Training Time: Scratched Cornea

Training Time with Max Benton

Max Benton is the Cavaliers Athletic Trainer and tends to the immediate medical needs of the team’s players. Most of his duties center around preventative medicine, treatment, and rehabilitation.

This information should not be used as diagnosis of a particular condition and is intended only to be informative. If you are experiencing symptoms of any kind, please consult a doctor.


Injuries to the eye can occur in a variety of ways: blows and burns to the eye and foreign objects that lodge in it. In sports, players can miss a few games from a scratched cornea, and it is one of the most common ways an eye can be damaged.

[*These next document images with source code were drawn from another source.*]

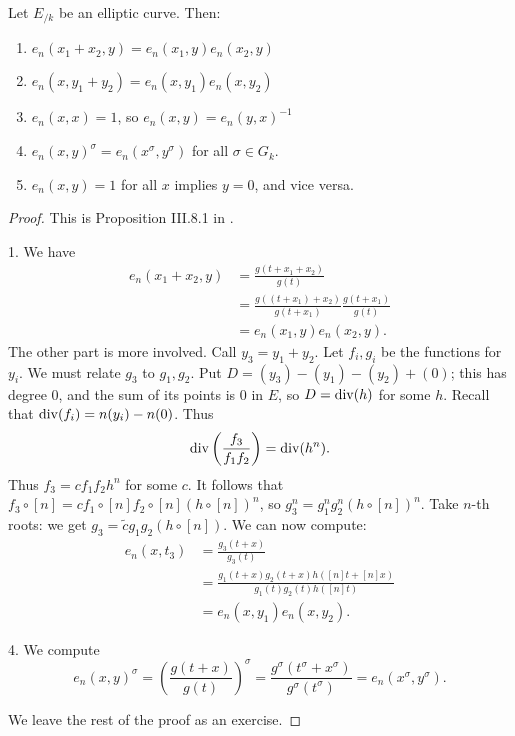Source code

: \begin{theorem}
Let $E_{/k}$ be an elliptic curve. Then: 
\begin{enumerate}
  \item $e_n(x_1+x_2,y) = e_n(x_1,y) e_n(x_2,y)$ 
  \item $e_n(x,y_1+y_2) = e_n(x,y_1) e_n(x,y_2)$ 
  \item $e_n(x,x)=1$, so $e_n(x,y) = e_n(y,x)^{-1}$ 
  \item $e_n(x,y)^\sigma = e_n(x^\sigma,y^\sigma)$ for all $\sigma\in G_k$. 
  \item $e_n(x,y)=1$ for all $x$ implies $y=0$, and vice versa. 
\end{enumerate}
\end{theorem}
\begin{proof}
This is Proposition III.8.1 in \cite{silverman-2009}. 

1. We have 
\begin{align*}
  e_n(x_1+x_2,y) 
    &= \frac{g(t+x_1+x_2)}{g(t)} \\
    &= \frac{g((t+x_1)+x_2)}{g(t+x_1)} \frac{g(t+x_1)}{g(t)} \\
    &= e_n(x_1,y) e_n(x_2,y) .
\end{align*}
The other part is more involved. Call $y_3=y_1+y_2$. Let 
$f_i,g_i$ be the functions for $y_i$. We must relate $g_3$ to $g_1,g_2$. 
Put $D=(y_3)-(y_1)-(y_2)+(0)$; this has degree $0$, and the sum of its points 
is $0$ in $E$, so $D=\operatorname{div}(h)$ for some $h$. Recall that 
$\operatorname{div}(f_i) = n(y_i) - n(0)$. Thus 
\[
  \operatorname{div}\left(\frac{f_3}{f_1 f_2}\right) = \operatorname{div}(h^n) .
\]
Thus $f_3=c f_1 f_2 h^n$ for some $c$. It follows that 
$f_3\circ [n] = c f_1\circ [n] f_2\circ [n] (h\circ [n])^n$, so 
$g_3^n = g_1^n g_2^n (h\circ [n])^n$. Take $n$-th roots: we get 
$g_3 = \widetilde c g_1 g_2 (h\circ [n])$. We can now compute: 
\begin{align*}
  e_n(x,t_3) 
    &= \frac{g_3(t+x)}{g_3(t)} \\
    &= \frac{g_1(t+x)g_2(t+x)h([n] t+[n] x)}{g_1(t) g_2(t) h([n] t)} \\
    &= e_n(x,y_1) e_n(x,y_2) .
\end{align*}

4. We compute 
\[
  e_n(x,y)^\sigma 
    = \left(\frac{g(t+x)}{g(t)}\right)^\sigma 
    = \frac{g^\sigma(t^\sigma+x^\sigma)}{g^\sigma(t^\sigma)} 
    = e_n(x^\sigma,y^\sigma) .
\]

We leave the rest of the proof as an exercise. 
\end{proof}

A scratched cornea, or corneal abrasion, is a scratch on the outer layer of the cornea, the clear outer layer on the front of the eye.


An athlete can be poked in the eye by another player or can get hit in the eye by a ball. Some sports, such as boxing, wrestling, and martial arts, are very-high risk, some, such as baseball, football, basketball, and tennis are high-risk, and sports such as swimming or running are low-risk for developing an eye injury. Corneal abrasions can also develop if a small object is lodged in your eye, an object, such as a fingernail or tree branch scratches it, or from contact with dried out, torn, or non-sterile contact lenses.


Scratched corneas are very painful, with the sensation that something is in your eye. Other symptoms include the following:

  • Redness
  • Sensitivity to light
  • Tearing
  • Blurry vision
  • A scratchy feeling

    Generally speaking, symptoms last for a day or two. If they last longer, it may be the sign of a more serious problem.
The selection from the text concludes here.